Abstract
Abstract
Examining inclined flexible plates with variable thickness becomes crucial when it comes to optimizing or achieving controlled reflection and transmission of waves, especially for the construction of breakwaters. Unlike horizontal breakwaters, inclined barriers have the ability to penetrate through numerous layers of the fluid, having different particle velocities and foster their interactions. This causes wave breaking which leads to loss of wave energy. Also, despite exhibiting a similar behavior, vertical structures do not attenuate waves as effectively as inclined ones do. Additionally, the resonant motion of the fluid trapped between two structures proves to enhance the attenuation, thus it is recommended to include dual structures in the model rather than just one. Therefore in the present study, we examine the water wave scattering phenomenon by a pair of symmetric flexible thin plates with non-uniform thickness obliquely submerged in deep water.
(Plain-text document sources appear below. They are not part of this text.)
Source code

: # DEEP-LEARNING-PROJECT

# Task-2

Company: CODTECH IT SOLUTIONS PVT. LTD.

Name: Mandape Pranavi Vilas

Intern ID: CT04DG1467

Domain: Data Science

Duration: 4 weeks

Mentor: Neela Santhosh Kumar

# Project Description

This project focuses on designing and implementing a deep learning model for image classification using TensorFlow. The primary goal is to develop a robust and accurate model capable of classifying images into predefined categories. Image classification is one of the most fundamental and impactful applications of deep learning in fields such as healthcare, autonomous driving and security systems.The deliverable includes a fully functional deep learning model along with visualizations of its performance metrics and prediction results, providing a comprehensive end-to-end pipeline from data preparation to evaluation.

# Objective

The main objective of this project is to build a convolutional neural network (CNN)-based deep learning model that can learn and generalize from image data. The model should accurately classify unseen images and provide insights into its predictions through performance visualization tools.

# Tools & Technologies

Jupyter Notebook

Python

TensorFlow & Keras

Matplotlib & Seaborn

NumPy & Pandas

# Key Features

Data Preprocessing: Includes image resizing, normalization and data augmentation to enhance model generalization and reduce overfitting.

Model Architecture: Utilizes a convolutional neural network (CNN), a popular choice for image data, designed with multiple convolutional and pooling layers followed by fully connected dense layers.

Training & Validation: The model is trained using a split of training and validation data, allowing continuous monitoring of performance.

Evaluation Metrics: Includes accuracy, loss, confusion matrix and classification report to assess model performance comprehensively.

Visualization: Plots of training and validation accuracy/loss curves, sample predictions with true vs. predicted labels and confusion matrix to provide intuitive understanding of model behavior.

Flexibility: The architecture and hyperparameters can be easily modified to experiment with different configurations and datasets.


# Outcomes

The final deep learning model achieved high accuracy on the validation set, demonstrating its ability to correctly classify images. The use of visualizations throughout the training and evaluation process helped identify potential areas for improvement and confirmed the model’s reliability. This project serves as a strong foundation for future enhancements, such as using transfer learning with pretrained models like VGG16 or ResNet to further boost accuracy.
We use the linear water wave theory and Kirchhoff’s thin plate theory to model the physical problem. The boundary value problem is converted into a system of coupled integral equations using repeated integration and Green’s integral theorem. Using appropriate approximations, this system is solved and its solutions are used to determine numerical values of different hydrodynamic quantities. Results of two horizontal as well as two vertical plates could be obtained from the present model, thus it is a very general model. Also results are illustrated to analyze the contribution of the thickness variation and the inclinations of the two flexible plates towards the wave scattering process and some related physical quantities.
Subject
Industrial and Manufacturing Engineering